• PROBLEM: A stretch of the entries below is to be set down exactly, running from the line with "### Simple-Peer" through the line with "- Taylor, Erika Anne G.", both included, and no other line.

• RECORDS FOR THE EXERCISE:
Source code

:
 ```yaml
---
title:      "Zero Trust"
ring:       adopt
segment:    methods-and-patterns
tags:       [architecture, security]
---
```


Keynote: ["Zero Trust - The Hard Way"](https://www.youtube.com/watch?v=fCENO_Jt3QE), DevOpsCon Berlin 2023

* * *

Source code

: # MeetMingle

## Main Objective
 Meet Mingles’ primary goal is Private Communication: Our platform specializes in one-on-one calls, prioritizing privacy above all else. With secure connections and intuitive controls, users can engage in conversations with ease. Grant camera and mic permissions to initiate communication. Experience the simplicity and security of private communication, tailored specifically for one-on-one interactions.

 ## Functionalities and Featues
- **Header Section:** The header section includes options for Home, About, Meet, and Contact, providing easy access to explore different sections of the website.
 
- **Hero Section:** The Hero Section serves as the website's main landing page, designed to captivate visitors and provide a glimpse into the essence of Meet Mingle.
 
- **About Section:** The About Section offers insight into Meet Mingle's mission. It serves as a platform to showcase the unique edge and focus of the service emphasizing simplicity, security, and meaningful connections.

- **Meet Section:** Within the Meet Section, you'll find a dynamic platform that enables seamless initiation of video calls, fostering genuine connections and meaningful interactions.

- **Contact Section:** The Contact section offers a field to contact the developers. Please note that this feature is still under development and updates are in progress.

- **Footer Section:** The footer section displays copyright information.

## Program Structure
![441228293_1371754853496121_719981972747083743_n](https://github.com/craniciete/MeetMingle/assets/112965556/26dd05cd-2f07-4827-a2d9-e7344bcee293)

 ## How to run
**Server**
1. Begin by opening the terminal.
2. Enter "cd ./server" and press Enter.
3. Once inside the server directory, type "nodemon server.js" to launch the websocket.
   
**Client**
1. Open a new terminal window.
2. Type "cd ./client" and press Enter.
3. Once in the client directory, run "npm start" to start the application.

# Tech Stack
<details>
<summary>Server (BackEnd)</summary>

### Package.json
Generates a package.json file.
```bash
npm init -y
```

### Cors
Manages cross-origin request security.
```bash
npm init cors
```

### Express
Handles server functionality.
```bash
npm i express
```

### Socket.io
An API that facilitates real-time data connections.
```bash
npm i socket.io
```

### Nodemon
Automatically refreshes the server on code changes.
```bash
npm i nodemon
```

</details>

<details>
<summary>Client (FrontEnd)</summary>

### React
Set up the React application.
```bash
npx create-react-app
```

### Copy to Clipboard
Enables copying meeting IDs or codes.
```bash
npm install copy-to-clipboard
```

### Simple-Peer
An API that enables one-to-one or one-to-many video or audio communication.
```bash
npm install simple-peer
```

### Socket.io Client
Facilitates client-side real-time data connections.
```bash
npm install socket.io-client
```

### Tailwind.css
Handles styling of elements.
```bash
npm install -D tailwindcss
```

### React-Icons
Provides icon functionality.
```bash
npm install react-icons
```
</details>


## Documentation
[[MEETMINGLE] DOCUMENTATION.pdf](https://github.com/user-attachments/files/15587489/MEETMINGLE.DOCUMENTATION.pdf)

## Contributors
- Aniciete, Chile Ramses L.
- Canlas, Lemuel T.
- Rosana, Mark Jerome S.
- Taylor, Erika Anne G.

---

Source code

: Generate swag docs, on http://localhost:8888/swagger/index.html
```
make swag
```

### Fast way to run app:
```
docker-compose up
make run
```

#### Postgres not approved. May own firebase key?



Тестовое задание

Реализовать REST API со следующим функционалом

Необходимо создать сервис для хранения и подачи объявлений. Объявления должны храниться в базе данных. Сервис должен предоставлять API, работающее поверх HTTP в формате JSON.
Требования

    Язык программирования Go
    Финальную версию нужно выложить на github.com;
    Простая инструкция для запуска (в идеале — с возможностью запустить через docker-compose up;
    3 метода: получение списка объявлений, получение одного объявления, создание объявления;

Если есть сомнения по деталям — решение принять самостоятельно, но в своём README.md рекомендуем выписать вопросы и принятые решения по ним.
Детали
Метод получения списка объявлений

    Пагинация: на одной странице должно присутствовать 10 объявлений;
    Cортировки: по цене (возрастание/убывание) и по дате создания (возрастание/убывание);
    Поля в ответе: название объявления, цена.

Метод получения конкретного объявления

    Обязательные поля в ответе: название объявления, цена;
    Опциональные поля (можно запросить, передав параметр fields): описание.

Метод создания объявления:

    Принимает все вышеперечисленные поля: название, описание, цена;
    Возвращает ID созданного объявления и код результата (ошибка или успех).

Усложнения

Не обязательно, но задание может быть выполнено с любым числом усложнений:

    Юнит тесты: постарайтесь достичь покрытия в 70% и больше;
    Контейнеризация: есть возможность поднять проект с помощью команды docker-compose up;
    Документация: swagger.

• SOLUTION FOR THIS EXERCISE:
### Simple-Peer
An API that enables one-to-one or one-to-many video or audio communication.
```bash
npm install simple-peer
```

### Socket.io Client
Facilitates client-side real-time data connections.
```bash
npm install socket.io-client
```

### Tailwind.css
Handles styling of elements.
```bash
npm install -D tailwindcss
```

### React-Icons
Provides icon functionality.
```bash
npm install react-icons
```
</details>


## Documentation
[[MEETMINGLE] DOCUMENTATION.pdf](https://github.com/user-attachments/files/15587489/MEETMINGLE.DOCUMENTATION.pdf)

## Contributors
- Aniciete, Chile Ramses L.
- Canlas, Lemuel T.
- Rosana, Mark Jerome S.
- Taylor, Erika Anne G.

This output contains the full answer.